Cross-border travel is banned to prevent spread of new strain
First Minister Nicola Sturgeon has announced a severe tightening of coronavirus restrictions that mean Shetland families will only be able to form a “bubble” on Christmas Day.
Her “firm and decisive” action comes in the light of evidence about a new strain of the virus which is said to spread up to 70 per cent quicker.
Ms Sturgeon said the new strain had “seeded” in Scotland and preventative action was required to stop it spreading at the rate it had been in other parts of the UK.
She said she was sorry to introduce the new restrictions which will force many to rethink their plans for the festive period. Previously, up to eight people from three households were permitted to form a “bubble” between 23rd December and 27th December.
That is now restricted to only 25th December. From Boxing Day Shetland will enter level three of the Scottish coronavirus restrictions.
Ms Sturgeon said: “We will allow Christmas Day to go ahead” – however, she urged people to only use the flexibility to form bubbles if they felt it was essential.
And the first minister issued a message that anyone who had been “letting your guard down” should raise it again.
Ms Sturgeon added: “The advice is still not to mix indoors with other households”.
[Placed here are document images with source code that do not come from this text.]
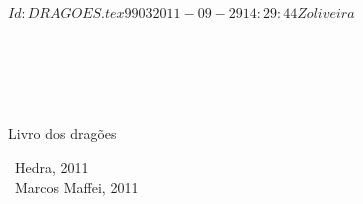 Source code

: \documentclass[a5,11pt]{hedrabook}
\begin{document}
\SVN $Id: DRAGOES.tex 9903 2011-09-29 14:29:44Z oliveira $

\ \\
\ \\
\ \\
\ \\
{\centering\LARGE\thispagestyle{empty}
Livro dos dragões
\par}

\pagebreak

\newcommand{\hedracopy}{\raisebox{-1.2mm}{$^\copyright$}}

\noindent\hedracopy\ Hedra, 2011\\
\noindent\hedracopy\ Marcos Maffei, 2011
\bigskip

\end{document}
Anyone with caring responsibilities will still be able to visit those they are looking after.
Ms Sturgeon also introduced a travel ban aimed at stopping the spread of the new strain from others parts of the UK.
It means cross border travel for anything other than the “most essential” reasons is prohibited.
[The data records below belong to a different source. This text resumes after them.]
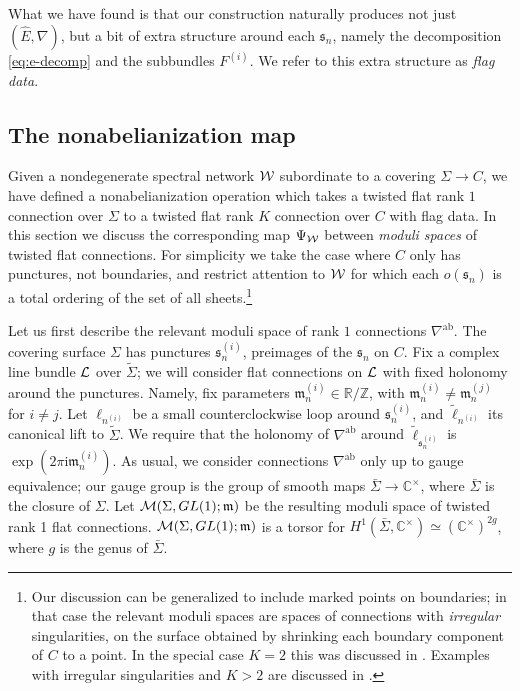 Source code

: \documentclass[11pt,a4paper]{article}
\def\IC{\mathbb{C}}
\def\R{{\mathbb{R}}}
\def\Z{{\mathbb{Z}}}
\def\CM {{\cal M}}
\def\CL {{\cal L}}
\def\wnet {{\cal W}}
\def\ab{{\mathrm{ab}}}
\newcommand{\ti}[1]{\textit{#1}}
\def\fm{\mathfrak{m}}
\def\fs{\mathfrak{s}}
\def\IC{\mathbb{C}}
\def\CM {{\cal M}}
\def\CL {{\cal L}}
\def\wnet {{\cal W}}
\newcommand\I{{\mathrm i}}
\begin{document}
What we have found is that our construction naturally produces not just $({\hat E}, \nabla)$, but a bit of extra structure around each $\fs_n$, namely the decomposition \eqref{eq:e-decomp} and
the subbundles $F^{(i)}$.  We refer to this extra structure as \ti{flag data}.



\subsection{The nonabelianization map}

Given a nondegenerate spectral network $\wnet$ subordinate to a covering
$\Sigma \to C$, we have defined a nonabelianization operation which takes
a twisted flat rank $1$ connection over $\Sigma$ to a twisted flat rank $K$
connection over $C$ with flag data.  In this section we discuss the corresponding
map $\Psi_{\wnet}$ between \ti{moduli spaces} of twisted flat connections.
For simplicity we take the case where $C$ only has punctures, not boundaries,
and restrict attention to $\wnet$ for which each $o(\fs_n)$ is a total ordering
of the set of all sheets.\footnote{Our discussion can be generalized
to include marked points on boundaries; in that case the relevant moduli spaces
are spaces of connections with \ti{irregular} singularities, on the surface obtained
by shrinking each boundary component of $C$ to a point.
In the special case $K=2$ this was discussed in \cite{Gaiotto:2009hg}.
Examples with irregular singularities and $K>2$ are discussed in
\cite{gmn6-to-appear}.}

Let us first describe the relevant moduli space of rank $1$ connections $\nabla^\ab$.
The covering surface
$\Sigma$ has punctures $\mathfrak{s}_n^{(i)}$, preimages of the $\fs_n$ on $C$.
Fix a complex line bundle $\CL$ over $\tilde{\Sigma}$;
we will consider flat connections
on $\CL$ with fixed holonomy around the punctures.
Namely, fix parameters $\fm^{(i)}_n \in \R / \Z$, with $\fm^{(i)}_n \neq \fm^{(j)}_n$
for $i \neq j$.
Let $\ell_{n^{(i)}}$ be a small counterclockwise
loop around $\fs_n^{(i)}$, and $\tilde \ell_{n^{(i)}}$ its canonical
lift to $\tilde \Sigma$.  We require that the holonomy of $\nabla^\ab$ around
$\tilde \ell_{\fs_n^{(i)}}$ is $\exp (2 \pi \I \mathfrak{m}_n^{(i)})$.
As usual, we consider connections $\nabla^\ab$
only up to gauge equivalence;
our gauge group is the group of smooth
maps $\bar \Sigma \to \IC^\times$,
where $\bar \Sigma$ is the closure
of $\Sigma$.  Let $\CM(\Sigma, GL(1); \mathfrak{m})$ be the resulting
moduli space of twisted rank 1 flat connections.
$\CM(\Sigma, GL(1); \mathfrak{m})$ is a torsor for
$H^1(\bar \Sigma, \IC^\times) \simeq (\IC^\times)^{2g}$, where $g$
is the genus of $\bar\Sigma$.
\end{document}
Restrictions related to international travel were being urgently reviewed, Ms Sturgeon said, with an update expected early next week.
And from Boxing Day Shetland will be moved into level three of Scotland’s coronavirus restrictions. Only Shetland, Orkney and some other islands will be at that level, with all mainland Scotland elevated to the highest level four.
The new restrictions announced on Saturday will also have implications for for families with school-age children.
Schools will remain closed until 11th January when only the children of key workers and the most vulnerable will be allowed to return. For all other pupils it will be online learning only until at least 18th January, when the aim is for schools to reopen fully, though that remains under review.